# Action item
Your answer should consist only of the lines below from the one with "Pour chaque tournois, nous" through the one with "global en haut", copied exactly.

# Entries supplied
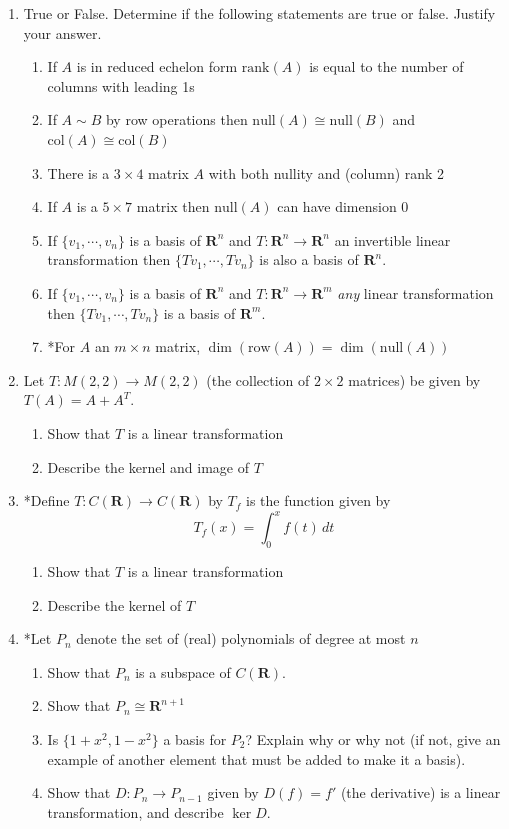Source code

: \documentclass[12pt]{article}
\numberwithin{equation}{subsection}
\numberwithin{figure}{subsection}
\theoremstyle{note}
\newcommand\nul[1]{\mathrm{null}(#1)}
\newcommand\col[1]{\mathrm{col}(#1)}
\newcommand\row[1]{\mathrm{row}(#1)}
\newcommand\rank[1]{\mathrm{rank}(#1)}
\begin{document}
\begin{enumerate}[label=\arabic*.]
	

	
	\item True or False. Determine if the following statements are true or false. Justify your answer.
	\begin{enumerate}
		\item If $A$ is in reduced echelon form $\rank{A}$ is equal to the number of columns with leading 1s
		\item If $A\sim B$ by row operations then $\nul{A}\cong \nul{B}$ and $\col{A}\cong \col{B}$
		\item There is a $3\times 4$ matrix $A$ with both nullity and (column) rank 2
		\item If $A$ is a $5\times 7$ matrix then $\nul{A}$ can have dimension $0$	
		\item If $\{v_1,\cdots,v_n\}$ is a basis of $\mathbf{R}^n$ and $T\colon \mathbf{R}^n\to\mathbf{R}^n$ an invertible linear transformation then $\{Tv_1,\cdots,Tv_n\}$ is also a basis of $\mathbf{R}^n$. 
		\item If $\{v_1,\cdots,v_n\}$ is a basis of $\mathbf{R}^n$ and $T\colon \mathbf{R}^n\to\mathbf{R}^m$ \textit{any} linear transformation then $\{Tv_1,\cdots,Tv_n\}$ is a basis of $\mathbf{R}^m$. 
		\item *For $A$ an $m\times n$ matrix, $\dim(\row{A})=\dim(\nul{A})$
	\end{enumerate}
	
	
	\item Let $T\colon M(2,2)\to M(2,2)$ (the collection of $2\times 2$ matrices) be given by $T(A)=A+A^T$. 
	\begin{enumerate}
		\item Show that $T$ is a linear transformation
		\item Describe the kernel and image of $T$
	\end{enumerate}
	
		\item *Define $T\colon C(\mathbf{R})\to C(\mathbf{R})$ by $T_f$ is the function given by \[ T_f(x)=\int_0^x f(t)\,dt\]
	\begin{enumerate}
		\item Show that $T$ is a linear transformation
		\item Describe the kernel of $T$
	\end{enumerate}
	

	\item *Let $P_n$ denote the set of (real) polynomials of degree at most $n$
	\begin{enumerate}
		\item Show that $P_n$ is a subspace of $C(\mathbf{R})$. 
		\item Show that $P_n\cong \mathbf{R}^{n+1}$
		\item Is $\{1+x^2, 1-x^2\}$ a basis for $P_2$? Explain why or why not (if not, give an example of another element that must be added to make it a basis).  
		\item Show that $D\colon P_n\to P_{n-1}$ given by $D(f)=f'$ (the derivative) is a linear transformation, and describe $\ker D$.
	\end{enumerate} 
	
\end{enumerate}
\end{document}
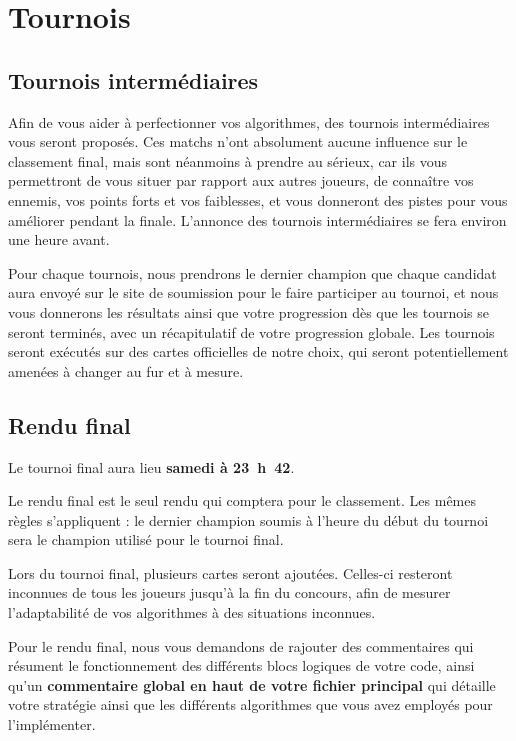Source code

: 
\section{Tournois}

\subsection{Tournois intermédiaires}

Afin de vous aider à perfectionner vos algorithmes, des tournois intermédiaires
vous seront proposés. Ces matchs n'ont absolument aucune influence sur le
classement final, mais sont néanmoins à prendre au sérieux, car ils vous
permettront de vous situer par rapport aux autres joueurs, de connaître vos
ennemis, vos points forts et vos faiblesses, et vous donneront des pistes pour
vous améliorer pendant la finale. L'annonce des tournois intermédiaires se fera
environ une heure avant.

Pour chaque tournois, nous prendrons le dernier champion que chaque candidat
aura envoyé sur le site de soumission pour le faire participer au tournoi, et
nous vous donnerons les résultats ainsi que votre progression dès que les
tournois se seront terminés, avec un récapitulatif de votre progression
globale. Les tournois seront exécutés sur des cartes officielles de notre
choix, qui seront potentiellement amenées à changer au fur et à mesure.

\subsection{Rendu final}

Le tournoi final aura lieu \textbf{samedi à 23~h~42}.

Le rendu final est le seul rendu qui comptera pour le classement. Les mêmes
règles s'appliquent : le dernier champion soumis à l'heure du début du tournoi
sera le champion utilisé pour le tournoi final.

Lors du tournoi final, plusieurs cartes seront ajoutées. Celles-ci resteront
inconnues de tous les joueurs jusqu'à la fin du concours, afin de mesurer
l'adaptabilité de vos algorithmes à des situations inconnues.

Pour le rendu final, nous vous demandons de rajouter des commentaires qui
résument le fonctionnement des différents blocs logiques de votre code, ainsi
qu'un \textbf{commentaire global en haut de votre fichier principal} qui
détaille votre stratégie ainsi que les différents algorithmes que vous avez
employés pour l'implémenter.

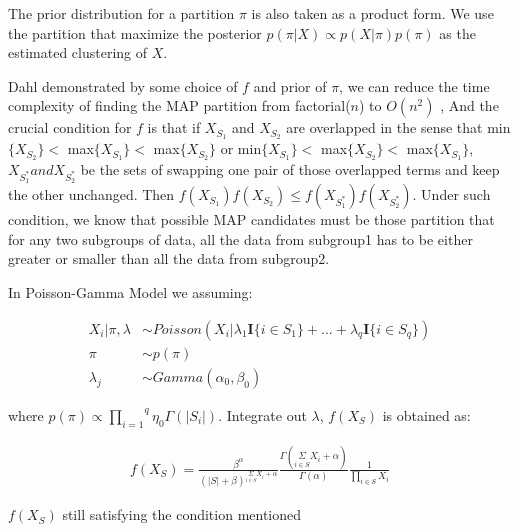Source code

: \documentclass[aoas,preprint]{imsart}
\begin{document}
The prior distribution for a partition $\pi$ is also taken as a product form. We use the partition that maximize the posterior $p(\pi | X) \propto p(X|\pi) p(\pi)$ as the estimated clustering of $X$.

Dahl demonstrated by some choice of $f$ and prior of $\pi$, we can reduce the time complexity of finding the MAP partition from factorial($n$) to $O(n^2)$ \citep{ref:dahl},
And the crucial condition for $f$ is that if $X_{S_1}$ and $X_{S_2}$ are overlapped in the sense that  min$\{X_{S_2}\}  <$ max$\{X_{S_1}\}  <$ max$\{X_{S_2}\}$ or min$\{X_{S_1}\}  <$ max$\{X_{S_2}\}  <$ max$\{X_{S_1}\}$, $X_{S_1^*} and X_{S_2^*}$ be the sets of swapping one pair of those overlapped terms and keep the other unchanged. Then $f(X_{S_1}) f(X_{S_2}) \leq f(X_{S_1^*}) f(X_{S_2^*})$. Under such condition, we know that possible MAP candidates must be those partition that for any two subgroups of data, all the data from subgroup1 has to be either greater or smaller than all the data from subgroup2.


In Poisson-Gamma Model we assuming:

\begin{align*}
X_i | \pi, \lambda &\sim Poisson(X_i | \lambda_1\textbf{I}\{i\in S_1\} + ... + \lambda_q\textbf{I}\{i \in S_q\})\\
\pi &\sim p(\pi)\\
\lambda_j &\sim Gamma(\alpha_0, \beta_0)
\end{align*}

where $p(\pi)\propto \overset{q}{\underset{i = 1}{\prod}}\eta_0\Gamma(|S_i|)$. Integrate out $\lambda$, $f(X_{S})$ is obtained as:

\begin{eqnarray*}
f(X_{S}) = \frac{\beta^\alpha}{(|S| + \beta)^{\underset{i \in S}{\Sigma} X_i + \alpha}} \frac{\Gamma(\underset{i \in S}{\Sigma} X_i  + \alpha)}{\Gamma(\alpha)} \frac{1}{\underset{i \in S}{\prod }X_i}
\end{eqnarray*}

$f(X_S)$ still satisfying the condition mentioned
\end{document}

# Solution to the exercise
Pour chaque tournois, nous prendrons le dernier champion que chaque candidat
aura envoyé sur le site de soumission pour le faire participer au tournoi, et
nous vous donnerons les résultats ainsi que votre progression dès que les
tournois se seront terminés, avec un récapitulatif de votre progression
globale. Les tournois seront exécutés sur des cartes officielles de notre
choix, qui seront potentiellement amenées à changer au fur et à mesure.

\subsection{Rendu final}

Le tournoi final aura lieu \textbf{samedi à 23~h~42}.

Le rendu final est le seul rendu qui comptera pour le classement. Les mêmes
règles s'appliquent : le dernier champion soumis à l'heure du début du tournoi
sera le champion utilisé pour le tournoi final.

Lors du tournoi final, plusieurs cartes seront ajoutées. Celles-ci resteront
inconnues de tous les joueurs jusqu'à la fin du concours, afin de mesurer
l'adaptabilité de vos algorithmes à des situations inconnues.

Pour le rendu final, nous vous demandons de rajouter des commentaires qui
résument le fonctionnement des différents blocs logiques de votre code, ainsi
qu'un \textbf{commentaire global en haut de votre fichier principal} qui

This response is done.